* ASSIGNED TASK
Scanning the entries below, copy every line that contains the word "newcommand".

*-*-*

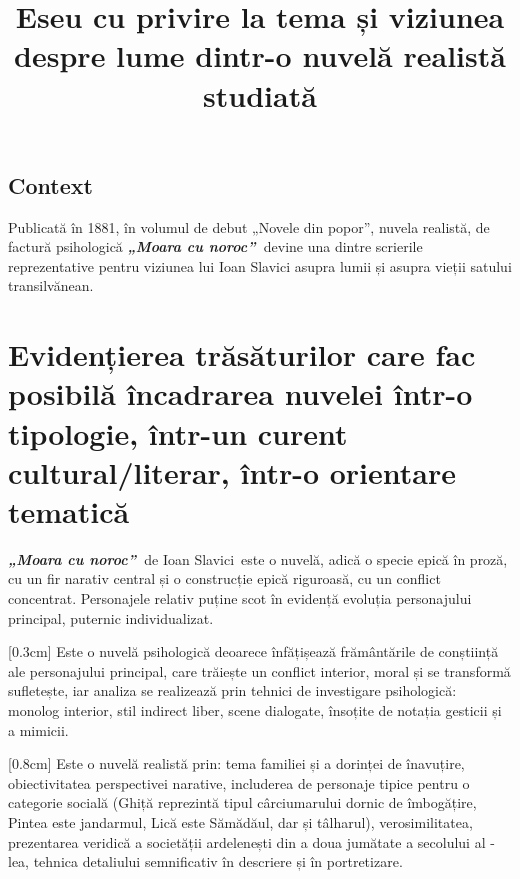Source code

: \documentclass[
12pt,
a4paper
]{article}
\title{Eseu cu privire la tema și viziunea despre lume dintr-o nuvelă realistă studiată}
\date{}   %
\author{} %
\newcommand{\rom}[1]{\uppercase\expandafter{\romannumeral #1\relax}} %
\newcommand{\operatitle}{\textbf{\textit{„Moara cu noroc”\ }}} %
\newcommand{\operaauthor}{Ioan Slavici\ }                               %
\begin{document}
\maketitle %



\subsection{Context}

Publicată în 1881, în volumul de debut „Novele din popor”, nuvela realistă, de factură psihologică \operatitle devine una dintre scrierile reprezentative pentru viziunea lui Ioan Slavici asupra lumii și asupra vieții satului transilvănean.

\section{Evidențierea trăsăturilor care fac posibilă încadrarea nuvelei într-o tipologie, într-un curent cultural/literar, într-o orientare tematică}

\operatitle de \operaauthor este o nuvelă, adică o specie epică în proză, cu un fir narativ central și o construcție epică riguroasă, cu un conflict concentrat. Personajele relativ puține scot în evidență evoluția personajului principal, puternic individualizat.

[0.3cm]
Este o nuvelă psihologică deoarece înfățișează frământările de conștiință ale personajului principal, care trăiește un conflict interior, moral și se transformă sufletește, iar analiza se realizează prin tehnici de investigare psihologică: monolog interior, stil indirect liber, scene dialogate, însoțite de notația gesticii și a mimicii.

[0.8cm]
Este o nuvelă realistă prin: tema familiei și a dorinței de înavuțire, obiectivitatea perspectivei narative, includerea de personaje tipice pentru o categorie socială (Ghiță reprezintă tipul cârciumarului dornic de îmbogățire, Pintea este jandarmul, Lică este Sămădăul, dar și tâlharul), verosimilitatea, prezentarea veridică a societății ardelenești din a doua jumătate a secolului al \rom{19}-lea, tehnica detaliului semnificativ în descriere și în portretizare.
\end{document}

*-*-*

* RESPONSE FOR THIS EXERCISE
\newcommand{\rom}[1]{\uppercase\expandafter{\romannumeral #1\relax}} %
\newcommand{\operatitle}{\textbf{\textit{„Moara cu noroc”\ }}} %
\newcommand{\operaauthor}{Ioan Slavici\ }                               %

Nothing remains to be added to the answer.